What can a wine producer get out of a CRM program, even a free CRM system; there are many?

  • Knowledge about the customer; far beyond name, address, etc. For example, the real jewels: top 100 customers, when they buy, their preferred wines, responses to promos, friends they have recommended to buy your wines.
  • Marketing metrics will provide data by channel of distribution, distributor, advertising program results, etc.
  • Historical data is available on customers, products, revenues, costs, new market potentials. And you can document campaigns-e-mail, direct mail, site visits, etc.

Even simple programs like NFC (Near Field Communication) tags in labels or on bottles, can provide important CRM information at point of sales (retail). Even QR coding will render information.

AS a channel, there are indicators that restaurants are selling less wine but the wine they do sell are at higher price points, so revenues have stay relatively constant. But for restaurants, volume does make a difference. Selling fewer bottles of wine or by the glass can have an exponential impact on prices eventually; decreased selection will impact the cost to support wine service.                                                                                                                                                                                                                                                                                                                                                                                                                                                                                 

It is probably out of the question to see water turned into wine. But, changes will occur in wine industry. Here are some final thoughts.

The consumer will ultimately be impacted by paths taken by vineyard and winery owners.  Just read any of the many books about California wine country and one see’s numerous changes in how wine is marketed; case in point is Robert Mondavi.  But, the philosophy of “build it and they will come”, relative to wine, seems to be a questionable strategy.

Kate Williams highlights the growth in U.S. wine sales since 1993 to 2018 as more than doubling to 770 million gallons of wine.  Even crush numbers have continued to accelerate over the past 20 years. Yes, in some years there were concerns for the industry due to weather and fires, but a 3.8-million-ton harvest for California is not a record. In 2016 and 2017 the state of California had a crush of just over 4 million tons each year.

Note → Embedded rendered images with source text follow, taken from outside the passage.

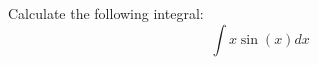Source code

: \documentclass{exam}
\begin{document}
\begin{questions}
\begin{question}
Calculate the following integral:
\[
\int x \sin(x) dx
\]
\end{question}
\end{questions}
\end{document}
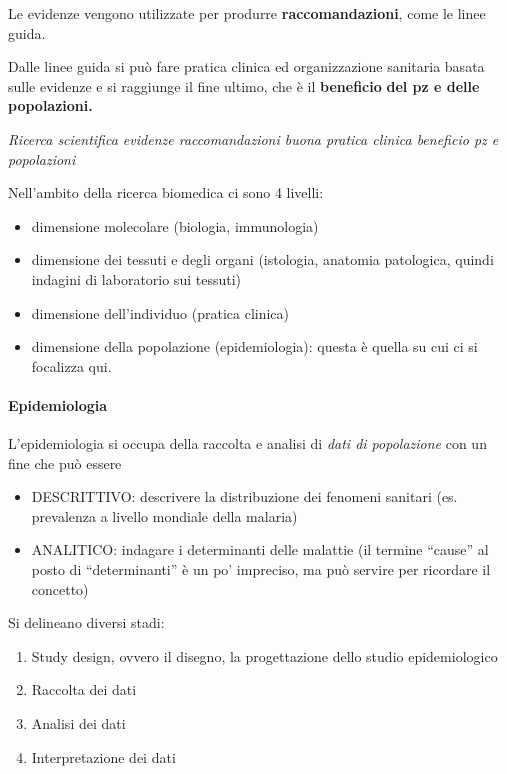 Le evidenze vengono utilizzate per produrre \textbf{raccomandazioni},
come le linee guida.

Dalle linee guida si può fare pratica clinica ed organizzazione
sanitaria basata sulle evidenze e si raggiunge il fine ultimo, che è il
\textbf{beneficio} \textbf{del pz e delle popolazioni.}

\emph{Ricerca scientifica evidenze raccomandazioni buona pratica clinica
beneficio pz e popolazioni}

Nell'ambito della ricerca biomedica ci sono 4 livelli:

\begin{itemize}
\item
  dimensione molecolare (biologia, immunologia)
\item
  dimensione dei tessuti e degli organi (istologia, anatomia patologica,
  quindi indagini di laboratorio sui tessuti)
\item
  dimensione dell'individuo (pratica clinica)
\item
  dimensione della popolazione (epidemiologia): questa è quella su cui
  ci si focalizza qui.
\end{itemize}

\paragraph{Epidemiologia }


L'epidemiologia si occupa della raccolta e analisi di \emph{dati di
popolazione} con un fine che può essere

\begin{itemize}
\item
  DESCRITTIVO: descrivere la distribuzione dei fenomeni sanitari (es.
  prevalenza a livello mondiale della malaria)
\item
  ANALITICO: indagare i determinanti delle malattie (il termine
  ``cause'' al posto di ``determinanti'' è un po' impreciso, ma può
  servire per ricordare il concetto)
\end{itemize}

Si delineano diversi stadi:

\begin{enumerate}
\def\labelenumi{\arabic{enumi}.}
\item
  Study design, ovvero il disegno, la progettazione dello studio
  epidemiologico
\item
  Raccolta dei dati
\item
  Analisi dei dati
\item
  Interpretazione dei dati
\end{enumerate}

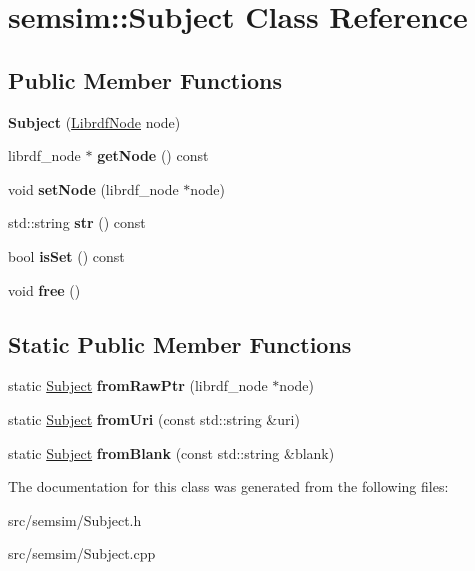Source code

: \hypertarget{classsemsim_1_1Subject}{}\section{semsim\+:\+:Subject Class Reference}
\label{classsemsim_1_1Subject}
\subsection*{Public Member Functions}
\begin{DoxyCompactItemize}
\item 
\mbox{\label{classsemsim_1_1Subject_aa17c4b8d8a774d815129eb78ee9be4c6}} 
{\bfseries Subject} (\hyperlink{classredland_1_1LibrdfNode}{Librdf\+Node} node)
\item 
\mbox{\label{classsemsim_1_1Subject_a190fa201096714efe10354f73e340146}} 
librdf\+\_\+node $\ast$ {\bfseries get\+Node} () const
\item 
\mbox{\label{classsemsim_1_1Subject_affe03a33bb3ef32bce77e26b24f018f8}} 
void {\bfseries set\+Node} (librdf\+\_\+node $\ast$node)
\item 
\mbox{\label{classsemsim_1_1Subject_a4244a40a89fb9a3dd6ffff35cd95f7ca}} 
std\+::string {\bfseries str} () const
\item 
\mbox{\label{classsemsim_1_1Subject_aecfc41aed32eb5a2a5c5eadc814192d2}} 
bool {\bfseries is\+Set} () const
\item 
\mbox{\label{classsemsim_1_1Subject_ad522878616f2ed76b3a807b9374ea090}} 
void {\bfseries free} ()
\end{DoxyCompactItemize}
\subsection*{Static Public Member Functions}
\begin{DoxyCompactItemize}
\item 
\mbox{\label{classsemsim_1_1Subject_ad119bbf8b29abea7a23efc1df6268052}} 
static \hyperlink{classsemsim_1_1Subject}{Subject} {\bfseries from\+Raw\+Ptr} (librdf\+\_\+node $\ast$node)
\item 
\mbox{\label{classsemsim_1_1Subject_a180f5d9c5523f96711dd4bd363e0b60b}} 
static \hyperlink{classsemsim_1_1Subject}{Subject} {\bfseries from\+Uri} (const std\+::string \&uri)
\item 
\mbox{\label{classsemsim_1_1Subject_a3a117e493ff15d93414016bb2d8730ec}} 
static \hyperlink{classsemsim_1_1Subject}{Subject} {\bfseries from\+Blank} (const std\+::string \&blank)
\end{DoxyCompactItemize}


The documentation for this class was generated from the following files\+:\begin{DoxyCompactItemize}
\item 
src/semsim/Subject.\+h\item 
src/semsim/Subject.\+cpp\end{DoxyCompactItemize}
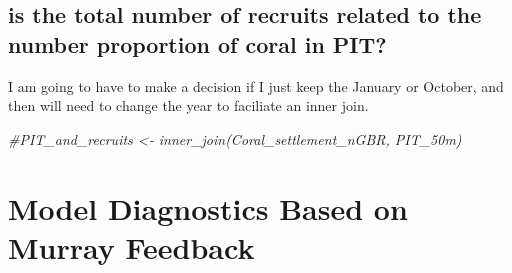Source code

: \documentclass[
]{article}
\newenvironment{Shaded}{\begin{snugshade}}{\end{snugshade}}
\newcommand{\CommentTok}[1]{\textcolor[rgb]{0.56,0.35,0.01}{\textit{#1}}}
\begin{document}
\subsection{is the total number of recruits related to the number
proportion of coral in
PIT?}\label{is-the-total-number-of-recruits-related-to-the-number-proportion-of-coral-in-pit}

I am going to have to make a decision if I just keep the January or
October, and then will need to change the year to faciliate an inner
join.

\begin{Shaded}
\begin{Highlighting}[]
\CommentTok{\#PIT\_and\_recruits \textless{}{-} inner\_join(Coral\_settlement\_nGBR, PIT\_50m)}
\end{Highlighting}
\end{Shaded}

\section{Model Diagnostics Based on Murray
Feedback}\label{model-diagnostics-based-on-murray-feedback}
\end{document}
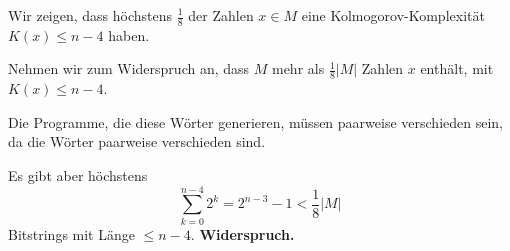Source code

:     Wir zeigen, dass höchstens $\frac{1}{8}$ der Zahlen $x \in M$ eine Kolmogorov-Komplexität $K(x) \leq n-4$ haben. 

    Nehmen wir zum Widerspruch an, dass $M$ mehr als $\frac{1}{8}|M|$ Zahlen $x$ enthält, mit $K(x) \leq n-4$. 

    Die Programme, die diese Wörter generieren, müssen paarweise verschieden sein, da die Wörter paarweise verschieden sind.

    Es gibt aber höchstens 
    $$\sum_{k=0}^{n-4}2^k = 2^{n-3} - 1 < \frac{1}{8}|M|$$
    Bitstrings mit Länge $\leq n-4$. \textbf{Widerspruch.}



    \vspace*{1cm}


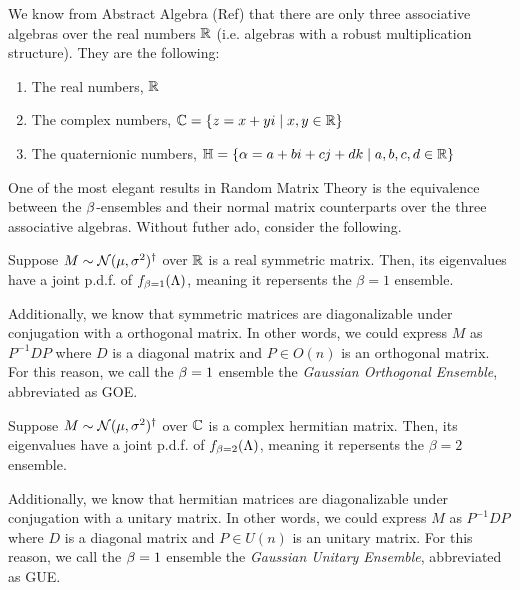 We know from Abstract Algebra (Ref) that there are only three associative algebras over the real numbers $\mathbb{R}$ (i.e. algebras with a robust multiplication structure).
They are the following:
\begin{enumerate}
  \item The real numbers, $\mathbb{R}$
  \item The complex numbers, $\mathbb{C} = \{ z = x + yi \mid x,y \in \mathbb{R} \}$
  \item The quaternionic numbers, $\mathbb{H} = \{ \alpha = a + bi + cj + dk \mid a,b,c,d \in \mathbb{R} \}$
\end{enumerate}


One of the most elegant results in Random Matrix Theory is the equivalence between the $\beta$-ensembles
and their normal matrix counterparts over the three associative algebras. Without futher ado, consider the following.

\medskip

 Suppose $M \sim \mathcal{N}(\mu,\sigma^2)^\dagger$ over $\mathbb{R}$ is a real symmetric matrix.
Then, its eigenvalues have a joint p.d.f. of $f_{\beta = 1}(\Lambda)$, meaning it repersents the $\beta = 1$ ensemble.

Additionally, we know that symmetric matrices are diagonalizable under conjugation with a orthogonal matrix.
In other words, we could express $M$ as $P^{-1} D P$ where $D$ is a diagonal matrix and $P \in O(n)$ is an orthogonal matrix.
For this reason, we call the $\beta = 1$ ensemble the \textit{Gaussian Orthogonal Ensemble}, abbreviated as GOE.

\bigskip

 Suppose $M \sim \mathcal{N}(\mu,\sigma^2)^\dagger$ over $\mathbb{C}$ is a complex hermitian matrix.
Then, its eigenvalues have a joint p.d.f. of $f_{\beta = 2}(\Lambda)$, meaning it repersents the $\beta = 2$ ensemble.

Additionally, we know that hermitian matrices are diagonalizable under conjugation with a unitary matrix.
In other words, we could express $M$ as $P^{-1} D P$ where $D$ is a diagonal matrix and $P \in U(n)$ is an unitary matrix.
For this reason, we call the $\beta = 1$ ensemble the \textit{Gaussian Unitary Ensemble}, abbreviated as GUE.

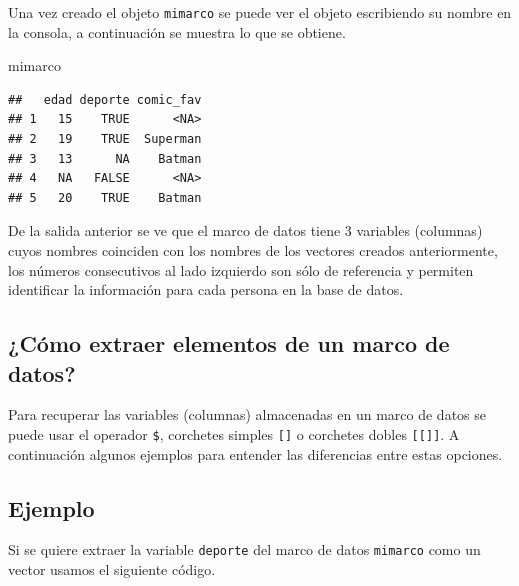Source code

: \documentclass[
]{book}
\newenvironment{Shaded}{\begin{snugshade}}{\end{snugshade}}
\newcommand{\CommentTok}[1]{\textcolor[rgb]{0.56,0.35,0.01}{\textit{#1}}}
\newcommand{\NormalTok}[1]{#1}
\newcommand{\SpecialCharTok}[1]{\textcolor[rgb]{0.00,0.00,0.00}{#1}}
\begin{document}
Una vez creado el objeto \texttt{mimarco} se puede ver el objeto escribiendo su nombre en la consola, a continuación se muestra lo que se obtiene.

\begin{Shaded}
\begin{Highlighting}[]
\NormalTok{mimarco}
\end{Highlighting}
\end{Shaded}

\begin{verbatim}
##   edad deporte comic_fav
## 1   15    TRUE      <NA>
## 2   19    TRUE  Superman
## 3   13      NA    Batman
## 4   NA   FALSE      <NA>
## 5   20    TRUE    Batman
\end{verbatim}

De la salida anterior se ve que el marco de datos tiene 3 variables (columnas) cuyos nombres coinciden con los nombres de los vectores creados anteriormente, los números consecutivos al lado izquierdo son sólo de referencia y permiten identificar la información para cada persona en la base de datos.

\hypertarget{cuxf3mo-extraer-elementos-de-un-marco-de-datos}{%
\subsection{¿Cómo extraer elementos de un marco de datos?}\label{cuxf3mo-extraer-elementos-de-un-marco-de-datos}}

Para recuperar las variables (columnas) almacenadas en un marco de datos se puede usar el operador \texttt{\$}, corchetes simples \texttt{{[}{]}} o corchetes dobles \texttt{{[}{[}{]}{]}}. A continuación algunos ejemplos para entender las diferencias entre estas opciones.

\hypertarget{ejemplo-3}{%
\subsection*{Ejemplo}\label{ejemplo-3}}

Si se quiere extraer la variable \texttt{deporte} del marco de datos \texttt{mimarco} como un vector usamos el siguiente código.

\begin{Shaded}
\end{Shaded}
\end{document}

There are always concerns about the potential of success for the small producer as opposed to the behemoths. But, all wines are crafted. The “craft” moniker seems to work well for the small beer and spirits producers and it can work for small wine producers

As the consolidation in the Three Tier Distribution system keeps inexorably moving on, the stage is set for small wine producers to control more of their destiny.

Markets do change but the beverage called wine will endure.  It may not look the same in 20 years, but it will still be part of cultures. If plastic straws are now the bane of human existence, how long before glass bottles become extinct. Heck we have wine on tap with recorded sounds of popping corks.

In the last decade we have seen mechanization move forcefully into the vineyard. Workers are hard to find, expensive support systems to support vineyard works are mandated by laws, cost of labor is increasing, and federal laws are making availability of labor questionable. In addition, the industry has been helped with research from UC Davis, CSU Fresno, Cornell U., U. of Arkansas, etc. introducing improved variety vines that enhance yield, are more tolerant of drought and diseases.

It does seem to the uninitiated, the real challenge to surviving as a profitable wine enterprise lies with marketing (price, place, promotion, product, and people), planning and better use of data.  The nimble and strong do survive.

Obviously, Mr. McMillam is smart, knowledgeable and has a great track record in the industry. Hopefully, he is forecasting only a period of reduced percentage growth for the California wine industry and return to splendid growth shortly.

I want 100-point wines at $5.00/ bottle and great tasting room experiences, barring that, I’m still happy!